Data supplied: Begin
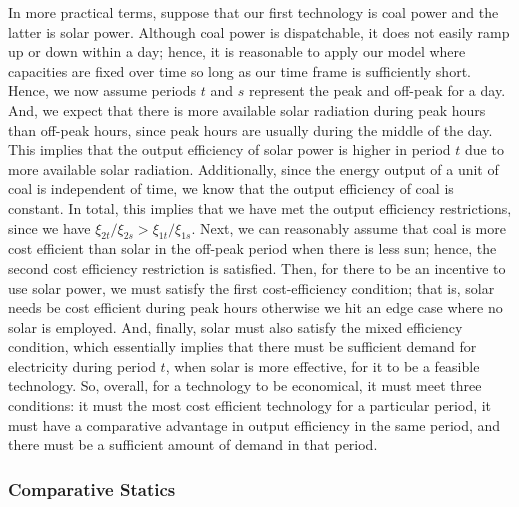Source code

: \documentclass[11pt,a4paper,leqno]{extarticle}
\begin{document}
	
	
	In more practical terms, suppose that our first technology is coal power and the latter is solar power. Although coal power is dispatchable, it does not easily ramp up or down within a day; hence, it is reasonable to apply our model where capacities are fixed over time so long as our time frame is sufficiently short. Hence, we now assume periods $t$ and $s$ represent the peak and off-peak for a day. And, we expect that there is more available solar radiation during peak hours than off-peak hours, since peak hours are usually during the middle of the day. This implies that the output efficiency of solar power is higher in period $t$ due to more available solar radiation. Additionally, since the energy output of a unit of coal is independent of time, we know that the output efficiency of coal is constant. In total, this implies that we have met the output efficiency restrictions, since we have $\xi_{2t}/\xi_{2s} > \xi_{1t}/\xi_{1s}$. Next, we can reasonably assume that coal is more cost efficient than solar in the off-peak period when there is less sun; hence, the second cost efficiency restriction is satisfied. Then, for there to be an incentive to use solar power, we must satisfy the first cost-efficiency condition; that is, solar needs be cost efficient during peak hours otherwise we hit an edge case where no solar is employed. And, finally, solar must also satisfy the mixed efficiency condition, which essentially implies that there must be sufficient demand for electricity during period $t$, when solar is more effective, for it to be a feasible technology. So, overall, for a technology to be economical, it must meet three conditions: it must the most cost efficient technology for a particular period, it must have a comparative advantage in output efficiency in the same period, and there must be a sufficient amount of demand in that period. 
	
	
	
	\subsubsection{Comparative Statics}
	
\end{document}
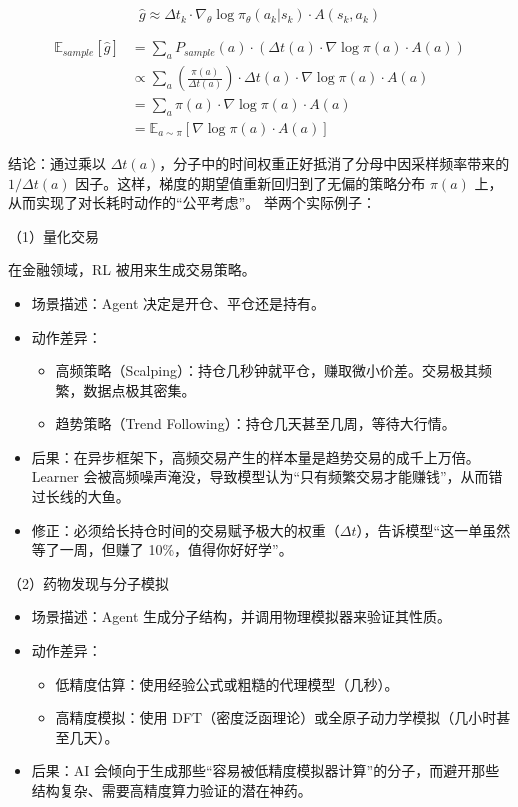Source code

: \[
\hat{g}\approx \Delta t_k\cdot \nabla_\theta\log\pi_\theta(a_k|s_k)\cdot A(s_k,a_k)
\]

\[
\begin{aligned}
\mathbb{E}_{sample}[\hat{g}]
&= \sum_a P_{sample}(a)\cdot\left(\Delta t(a)\cdot\nabla\log\pi(a)\cdot A(a)\right)\\
&\propto \sum_a \left(\frac{\pi(a)}{\Delta t(a)}\right)\cdot\Delta t(a)\cdot\nabla\log\pi(a)\cdot A(a)\\
&= \sum_a \pi(a)\cdot\nabla\log\pi(a)\cdot A(a)\\
&= \mathbb{E}_{a\sim\pi}\left[\nabla\log\pi(a)\cdot A(a)\right]
\end{aligned}
\]

结论：通过乘以 \(\Delta t(a)\)，分子中的时间权重正好抵消了分母中因采样频率带来的 \(1/\Delta t(a)\) 因子。这样，梯度的期望值重新回归到了无偏的策略分布 \(\pi(a)\) 上，从而实现了对长耗时动作的``公平考虑''。
举两个实际例子：

（1）量化交易

在金融领域，RL 被用来生成交易策略。

\begin{itemize}
\tightlist
\item
  场景描述：Agent 决定是开仓、平仓还是持有。
\item
{}
  动作差异：

  \begin{itemize}
  \tightlist
  \item
    高频策略（Scalping）：持仓几秒钟就平仓，赚取微小价差。交易极其频繁，数据点极其密集。
  \item
    趋势策略（Trend Following）：持仓几天甚至几周，等待大行情。
  \end{itemize}
\item
  后果：在异步框架下，高频交易产生的样本量是趋势交易的成千上万倍。Learner 会被高频噪声淹没，导致模型认为``只有频繁交易才能赚钱''，从而错过长线的大鱼。
\item
  修正：必须给长持仓时间的交易赋予极大的权重（\(\Delta t\)），告诉模型``这一单虽然等了一周，但赚了 10\%，值得你好好学''。
\end{itemize}

（2）药物发现与分子模拟

\begin{itemize}
\tightlist
\item
  场景描述：Agent 生成分子结构，并调用物理模拟器来验证其性质。
\item
{}
  动作差异：

  \begin{itemize}
  \tightlist
  \item
    低精度估算：使用经验公式或粗糙的代理模型（几秒）。
  \item
    高精度模拟：使用 DFT（密度泛函理论）或全原子动力学模拟（几小时甚至几天）。
  \end{itemize}
\item
  后果：AI 会倾向于生成那些``容易被低精度模拟器计算''的分子，而避开那些结构复杂、需要高精度算力验证的潜在神药。
\end{itemize}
Data supplied: End
No picture belongs in the answer, but every word of the records above does, exactly as given.

Source code

: \documentclass[11pt,a4paper,leqno]{extarticle}
\begin{document}
	
	
	In more practical terms, suppose that our first technology is coal power and the latter is solar power. Although coal power is dispatchable, it does not easily ramp up or down within a day; hence, it is reasonable to apply our model where capacities are fixed over time so long as our time frame is sufficiently short. Hence, we now assume periods $t$ and $s$ represent the peak and off-peak for a day. And, we expect that there is more available solar radiation during peak hours than off-peak hours, since peak hours are usually during the middle of the day. This implies that the output efficiency of solar power is higher in period $t$ due to more available solar radiation. Additionally, since the energy output of a unit of coal is independent of time, we know that the output efficiency of coal is constant. In total, this implies that we have met the output efficiency restrictions, since we have $\xi_{2t}/\xi_{2s} > \xi_{1t}/\xi_{1s}$. Next, we can reasonably assume that coal is more cost efficient than solar in the off-peak period when there is less sun; hence, the second cost efficiency restriction is satisfied. Then, for there to be an incentive to use solar power, we must satisfy the first cost-efficiency condition; that is, solar needs be cost efficient during peak hours otherwise we hit an edge case where no solar is employed. And, finally, solar must also satisfy the mixed efficiency condition, which essentially implies that there must be sufficient demand for electricity during period $t$, when solar is more effective, for it to be a feasible technology. So, overall, for a technology to be economical, it must meet three conditions: it must the most cost efficient technology for a particular period, it must have a comparative advantage in output efficiency in the same period, and there must be a sufficient amount of demand in that period. 
	
	
	
	\subsubsection{Comparative Statics}
	
\end{document}
Source code

: \[
\hat{g}\approx \Delta t_k\cdot \nabla_\theta\log\pi_\theta(a_k|s_k)\cdot A(s_k,a_k)
\]

\[
\begin{aligned}
\mathbb{E}_{sample}[\hat{g}]
&= \sum_a P_{sample}(a)\cdot\left(\Delta t(a)\cdot\nabla\log\pi(a)\cdot A(a)\right)\\
&\propto \sum_a \left(\frac{\pi(a)}{\Delta t(a)}\right)\cdot\Delta t(a)\cdot\nabla\log\pi(a)\cdot A(a)\\
&= \sum_a \pi(a)\cdot\nabla\log\pi(a)\cdot A(a)\\
&= \mathbb{E}_{a\sim\pi}\left[\nabla\log\pi(a)\cdot A(a)\right]
\end{aligned}
\]

结论：通过乘以 \(\Delta t(a)\)，分子中的时间权重正好抵消了分母中因采样频率带来的 \(1/\Delta t(a)\) 因子。这样，梯度的期望值重新回归到了无偏的策略分布 \(\pi(a)\) 上，从而实现了对长耗时动作的``公平考虑''。
举两个实际例子：

（1）量化交易

在金融领域，RL 被用来生成交易策略。

\begin{itemize}
\tightlist
\item
  场景描述：Agent 决定是开仓、平仓还是持有。
\item
{}
  动作差异：

  \begin{itemize}
  \tightlist
  \item
    高频策略（Scalping）：持仓几秒钟就平仓，赚取微小价差。交易极其频繁，数据点极其密集。
  \item
    趋势策略（Trend Following）：持仓几天甚至几周，等待大行情。
  \end{itemize}
\item
  后果：在异步框架下，高频交易产生的样本量是趋势交易的成千上万倍。Learner 会被高频噪声淹没，导致模型认为``只有频繁交易才能赚钱''，从而错过长线的大鱼。
\item
  修正：必须给长持仓时间的交易赋予极大的权重（\(\Delta t\)），告诉模型``这一单虽然等了一周，但赚了 10\%，值得你好好学''。
\end{itemize}

（2）药物发现与分子模拟

\begin{itemize}
\tightlist
\item
  场景描述：Agent 生成分子结构，并调用物理模拟器来验证其性质。
\item
{}
  动作差异：

  \begin{itemize}
  \tightlist
  \item
    低精度估算：使用经验公式或粗糙的代理模型（几秒）。
  \item
    高精度模拟：使用 DFT（密度泛函理论）或全原子动力学模拟（几小时甚至几天）。
  \end{itemize}
\item
  后果：AI 会倾向于生成那些``容易被低精度模拟器计算''的分子，而避开那些结构复杂、需要高精度算力验证的潜在神药。
\end{itemize}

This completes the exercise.